Redner(in): Angela Merkel
Datum: 30.08.2007

Untertitel: am 30. August 2007 in Tokyo
Anrede: Sehr geehrter Herr Präsident Sugita, meine Damen und Herren,
Quelle (evtl. nicht mehr verfügbar): http://www.bundesregierung.de/nn_914560/Content/DE/Archiv16/Rede/2007/08/2007-08-30-rede-merkel-wirtschaftssymposium-nikkei,layoutVariant=Druckansicht.html


auch im Namen unserer gesamten Delegation, die aus Bundestagsabgeordneten, aus Mitarbeitern der Regierung und aus Vertretern der deutschen Wirtschaft besteht, möchte ich mich ganz herzlich dafür bedanken, dass wir heute bei Ihnen zu Gast sein können. Ich möchte mich auch im Namen der Journalisten bedanken, die ebenfalls in unserer Delegation sind. Wir sind natürlich sehr froh darüber, Herr Präsident Sugita, dass wir heute bei Ihnen, bei der Tageszeitung "Nikkei", zu Gast sein dürfen.

Wir alle wissen, dass eine breite Diskussion über unsere politischen Ziele und den Weg dorthin nicht möglich wäre, wenn wir nicht Medien hätten, die zur Verbreitung beitragen. Ich möchte mich deshalb in besonderer Weise bei Ihnen bedanken, aber auch bei den Vielen, die heute als Zuhörerinnen und Zuhörer hierher gekommen sind, um dieser Veranstaltung beizuwohnen.

Unsere beiden Länder gehören seit Jahrzehnten zu den größten und erfolgreichsten Marktwirtschaften der Welt. Wir haben unseren heutigen Wohlstand in unseren beiden Ländern, in der Bundesrepublik Deutschland und in Japan, nach der Katastrophe des Zweiten Weltkrieges sehr hart erarbeitet. Wir wissen, dass auch heute, am Anfang des 21. Jahrhunderts, der Wohlstand nicht einfach so zu erhalten sein wird, sondern dass wir unseren Wirtschaftsmotor immer wieder am Laufen halten müssen.

Deshalb ist es, auch wenn unsere beiden Länder im Augenblick ein besseres Wirtschaftswachstum haben, als es vor einigen Jahren der Fall war, ganz notwendig, dass wir uns öffnen und gemeinsam Projekte angehen. Ich habe heute bei einem vom Keidanren gegebenen Mittagessen mit Freude gesehen, dass unsere beiden Industrieverbände, der Bundesverband der Deutschen Industrie und der Keidanren, sehr intensiv zusammenarbeiten wollen und dies auch in einem Dokument niedergelegt haben, das mir heute übergeben wurde. Ich glaube, dies ist ein wichtiger Markstein auf dem Weg der deutsch-japanischen Zusammenarbeit. Denn wir sind uns einig, dass wir das Potenzial der wirtschaftlichen Zusammenarbeit, das es in unseren beiden Ländern gibt, noch nicht ausgeschöpft haben.
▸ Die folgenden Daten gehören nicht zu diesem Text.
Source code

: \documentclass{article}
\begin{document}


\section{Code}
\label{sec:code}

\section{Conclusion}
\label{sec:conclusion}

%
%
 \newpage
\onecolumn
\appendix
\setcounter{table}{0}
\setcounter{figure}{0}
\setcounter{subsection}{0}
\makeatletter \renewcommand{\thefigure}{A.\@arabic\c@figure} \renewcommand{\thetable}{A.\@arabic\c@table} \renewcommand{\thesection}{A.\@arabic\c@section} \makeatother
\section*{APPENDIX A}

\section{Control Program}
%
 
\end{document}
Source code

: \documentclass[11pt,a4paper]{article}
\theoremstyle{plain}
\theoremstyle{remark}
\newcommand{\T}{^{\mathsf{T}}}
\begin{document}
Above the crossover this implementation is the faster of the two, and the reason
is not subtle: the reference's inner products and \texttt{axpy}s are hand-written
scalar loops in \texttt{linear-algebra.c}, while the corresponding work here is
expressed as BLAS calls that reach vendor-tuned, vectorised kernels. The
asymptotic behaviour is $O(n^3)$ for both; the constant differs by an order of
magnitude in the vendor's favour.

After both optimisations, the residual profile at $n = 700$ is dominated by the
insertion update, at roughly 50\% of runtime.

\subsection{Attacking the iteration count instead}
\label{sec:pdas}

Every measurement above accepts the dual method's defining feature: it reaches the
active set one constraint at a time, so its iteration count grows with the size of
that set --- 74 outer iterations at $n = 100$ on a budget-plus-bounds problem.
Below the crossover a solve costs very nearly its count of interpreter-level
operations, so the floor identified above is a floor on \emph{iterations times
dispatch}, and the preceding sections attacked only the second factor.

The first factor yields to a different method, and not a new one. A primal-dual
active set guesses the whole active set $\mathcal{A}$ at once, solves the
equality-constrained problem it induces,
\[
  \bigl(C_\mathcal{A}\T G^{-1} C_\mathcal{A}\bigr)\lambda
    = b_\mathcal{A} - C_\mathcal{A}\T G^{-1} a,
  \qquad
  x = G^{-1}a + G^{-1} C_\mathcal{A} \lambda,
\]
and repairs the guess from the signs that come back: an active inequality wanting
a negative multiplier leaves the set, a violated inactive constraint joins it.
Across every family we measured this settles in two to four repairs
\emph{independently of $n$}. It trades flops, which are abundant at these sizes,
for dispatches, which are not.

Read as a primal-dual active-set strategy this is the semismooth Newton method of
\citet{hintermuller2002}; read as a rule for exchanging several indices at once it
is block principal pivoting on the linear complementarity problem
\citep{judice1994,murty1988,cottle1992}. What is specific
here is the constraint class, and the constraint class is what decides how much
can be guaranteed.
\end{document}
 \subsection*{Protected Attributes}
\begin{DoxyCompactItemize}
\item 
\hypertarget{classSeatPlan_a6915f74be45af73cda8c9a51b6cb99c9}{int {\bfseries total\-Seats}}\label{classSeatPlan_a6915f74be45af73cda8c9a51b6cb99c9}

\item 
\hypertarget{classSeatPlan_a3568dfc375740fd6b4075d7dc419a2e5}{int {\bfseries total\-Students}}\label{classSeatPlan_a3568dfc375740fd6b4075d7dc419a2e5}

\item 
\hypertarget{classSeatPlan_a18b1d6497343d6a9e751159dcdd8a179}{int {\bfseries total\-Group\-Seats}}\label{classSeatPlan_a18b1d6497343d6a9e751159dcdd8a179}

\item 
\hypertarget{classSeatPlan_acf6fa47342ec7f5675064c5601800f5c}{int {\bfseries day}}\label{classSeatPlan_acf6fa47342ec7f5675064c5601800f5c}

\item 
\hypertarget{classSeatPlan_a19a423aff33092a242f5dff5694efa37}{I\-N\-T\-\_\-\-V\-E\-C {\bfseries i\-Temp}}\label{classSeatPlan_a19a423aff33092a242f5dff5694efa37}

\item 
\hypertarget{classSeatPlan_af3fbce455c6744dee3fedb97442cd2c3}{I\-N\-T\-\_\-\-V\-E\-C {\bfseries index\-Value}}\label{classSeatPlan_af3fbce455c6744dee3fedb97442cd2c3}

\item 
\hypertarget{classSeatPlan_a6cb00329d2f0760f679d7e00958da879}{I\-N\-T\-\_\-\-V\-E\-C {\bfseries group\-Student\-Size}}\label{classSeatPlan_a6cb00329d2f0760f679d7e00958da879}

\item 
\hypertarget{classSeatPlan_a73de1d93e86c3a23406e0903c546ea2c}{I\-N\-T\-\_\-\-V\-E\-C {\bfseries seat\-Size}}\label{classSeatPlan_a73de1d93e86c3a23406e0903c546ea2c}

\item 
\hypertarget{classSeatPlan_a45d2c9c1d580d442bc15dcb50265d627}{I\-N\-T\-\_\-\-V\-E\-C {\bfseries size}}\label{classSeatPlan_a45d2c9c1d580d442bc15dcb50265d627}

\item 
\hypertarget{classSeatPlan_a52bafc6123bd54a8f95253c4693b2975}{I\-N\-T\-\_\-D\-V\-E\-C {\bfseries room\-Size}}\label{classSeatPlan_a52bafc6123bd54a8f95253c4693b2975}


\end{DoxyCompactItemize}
Ich will vielleicht auch darauf hinweisen, dass wir heute von den beiden Industrieverbänden darum gebeten wurden, uns dafür einzusetzen, dass zwischen der Europäischen Union und Japan eine engere Handelszusammenarbeit stattfindet, und zwar in dem Maße, dass wir versuchen, Handelshemmnisse zwischen unseren beiden Ländern abzubauen.

Das geschieht auf der einen Seite dadurch, dass wir die Welthandelsorganisation stärken. Das heißt, dass wir alles daransetzen, die Doha-Runde möglichst erfolgreich zu Ende zu bringen. Dabei stehen uns noch sehr harte Verhandlungen bevor. Ich persönlich plädiere ausdrücklich für ein multilaterales Handelssystem mit Erleichterungen im Bereich der Zölle und Subventionen. Ich halte es bei gutem Willen aller Beteiligten auch für möglich, diese Doha-Runde erfolgreich zu Ende zu bringen.

Aber es gibt zwischen den Industrieländern eben auch eine Vielzahl von Handelshemmnissen, die nicht im Zollbereich liegen, also die nicht tarifären Handelshemmnisse. Diesbezüglich haben wir als Europäische Union mit den Vereinigten Staaten von Amerika bereits eine Zusammenarbeit begonnen und diese wollen wir jetzt auch mit Japan verstärken. Ich glaube, dass wir viele Schranken abbauen könnten, wenn wir wirklich hart daran arbeiten.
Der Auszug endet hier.